What is required ::
Only a number is wanted here: the count of lines in the entries below that contain the word "this".

Entries supplied ::
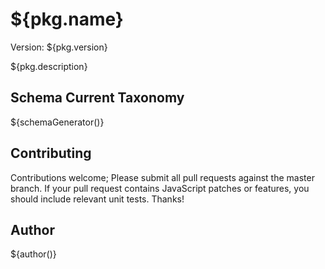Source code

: # ${pkg.name}

Version: ${pkg.version}

${pkg.description}

## Schema Current Taxonomy

${schemaGenerator()}

## Contributing

Contributions welcome; Please submit all pull requests against the master branch. If your pull request contains JavaScript patches or features, you should include relevant unit tests. Thanks!

## Author

${author()}

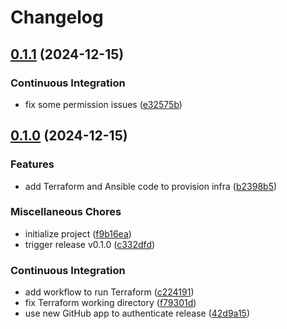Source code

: # Changelog

## [0.1.1](https://github.com/lentidas/DAI-2425-PW3/compare/v0.1.0...v0.1.1) (2024-12-15)


### Continuous Integration

* fix some permission issues ([e32575b](https://github.com/lentidas/DAI-2425-PW3/commit/e32575ba92873d0bfb9f6c76538f3b421b7fe8e1))

## [0.1.0](https://github.com/lentidas/DAI-2425-PW3/compare/v0.1.0...v0.1.0) (2024-12-15)


### Features

* add Terraform and Ansible code to provision infra ([b2398b5](https://github.com/lentidas/DAI-2425-PW3/commit/b2398b5f91a580f1de88f0e9fc4eb854b9138c95))


### Miscellaneous Chores

* initialize project ([f9b16ea](https://github.com/lentidas/DAI-2425-PW3/commit/f9b16eafdfdc5370eb11eb0c9a13c84af09e3080))
* trigger release v0.1.0 ([c332dfd](https://github.com/lentidas/DAI-2425-PW3/commit/c332dfde72aa172edc3f3ab9a60065e96e4b326a))


### Continuous Integration

* add workflow to run Terraform ([c224191](https://github.com/lentidas/DAI-2425-PW3/commit/c22419171ac5a0e8363694616f2cf469163a2d6e))
* fix Terraform working directory ([f79301d](https://github.com/lentidas/DAI-2425-PW3/commit/f79301d18bfb75177e124c64d7981c923a925687))
* use new GitHub app to authenticate release ([42d9a15](https://github.com/lentidas/DAI-2425-PW3/commit/42d9a15739530cc2d138a7d4b44c081e913e93e5))
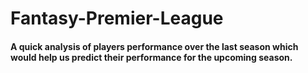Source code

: # Fantasy-Premier-League

#### A quick analysis of players performance over the last season which would help us predict their performance for the upcoming season.
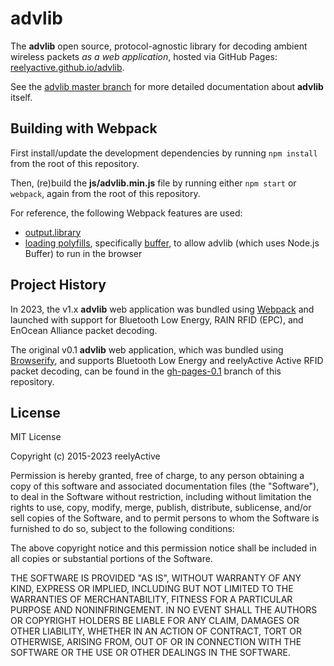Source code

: advlib
======

The __advlib__ open source, protocol-agnostic library for decoding ambient wireless packets _as a web application_, hosted via GitHub Pages: [reelyactive.github.io/advlib](https://reelyactive.github.io/advlib/).

See the [advlib master branch](https://github.com/reelyactive/advlib) for more detailed documentation about __advlib__ itself.


Building with Webpack
---------------------

First install/update the development dependencies by running `npm install` from the root of this repository.

Then, (re)build the __js/advlib.min.js__ file by running either `npm start` or `webpack`, again from the root of this repository.

For reference, the following Webpack features are used:
- [output.library](https://webpack.js.org/configuration/output/#outputlibrary)
- [loading polyfills](https://webpack.js.org/guides/shimming/#loading-polyfills), specifically [buffer](https://github.com/feross/buffer), to allow advlib (which uses Node.js Buffer) to run in the browser


Project History
---------------

In 2023, the v1.x __advlib__ web application was bundled using [Webpack](https://webpack.js.org/) and launched with support for Bluetooth Low Energy, RAIN RFID (EPC), and EnOcean Alliance packet decoding.

The original v0.1 __advlib__ web application, which was bundled using [Browserify](https://browserify.org/), and supports Bluetooth Low Energy and reelyActive Active RFID packet decoding, can be found in the [gh-pages-0.1](https://github.com/reelyactive/advlib/tree/gh-pages-0.1) branch of this repository.


License
-------

MIT License

Copyright (c) 2015-2023 reelyActive

Permission is hereby granted, free of charge, to any person obtaining a copy of this software and associated documentation files (the "Software"), to deal in the Software without restriction, including without limitation the rights to use, copy, modify, merge, publish, distribute, sublicense, and/or sell copies of the Software, and to permit persons to whom the Software is furnished to do so, subject to the following conditions:

The above copyright notice and this permission notice shall be included in all copies or substantial portions of the Software.

THE SOFTWARE IS PROVIDED "AS IS", WITHOUT WARRANTY OF ANY KIND, EXPRESS OR 
IMPLIED, INCLUDING BUT NOT LIMITED TO THE WARRANTIES OF MERCHANTABILITY, 
FITNESS FOR A PARTICULAR PURPOSE AND NONINFRINGEMENT. IN NO EVENT SHALL THE 
AUTHORS OR COPYRIGHT HOLDERS BE LIABLE FOR ANY CLAIM, DAMAGES OR OTHER 
LIABILITY, WHETHER IN AN ACTION OF CONTRACT, TORT OR OTHERWISE, ARISING FROM, 
OUT OF OR IN CONNECTION WITH THE SOFTWARE OR THE USE OR OTHER DEALINGS IN 
THE SOFTWARE.
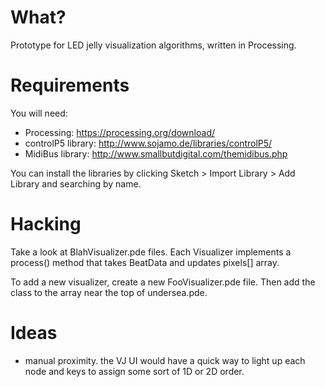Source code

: # What?

Prototype for LED jelly visualization algorithms, written in Processing.

# Requirements

You will need:
* Processing: https://processing.org/download/
* controlP5 library: http://www.sojamo.de/libraries/controlP5/
* MidiBus library: http://www.smallbutdigital.com/themidibus.php

You can install the libraries by clicking Sketch > Import Library > Add Library
and searching by name.

# Hacking

Take a look at BlahVisualizer.pde files. Each Visualizer implements
a process() method that takes BeatData and updates pixels[] array.

To add a new visualizer, create a new FooVisualizer.pde file. Then
add the class to the array near the top of undersea.pde.

# Ideas

* manual proximity. the VJ UI would have a quick way to light up each node
  and keys to assign some sort of 1D or 2D order.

Exercise result ::
5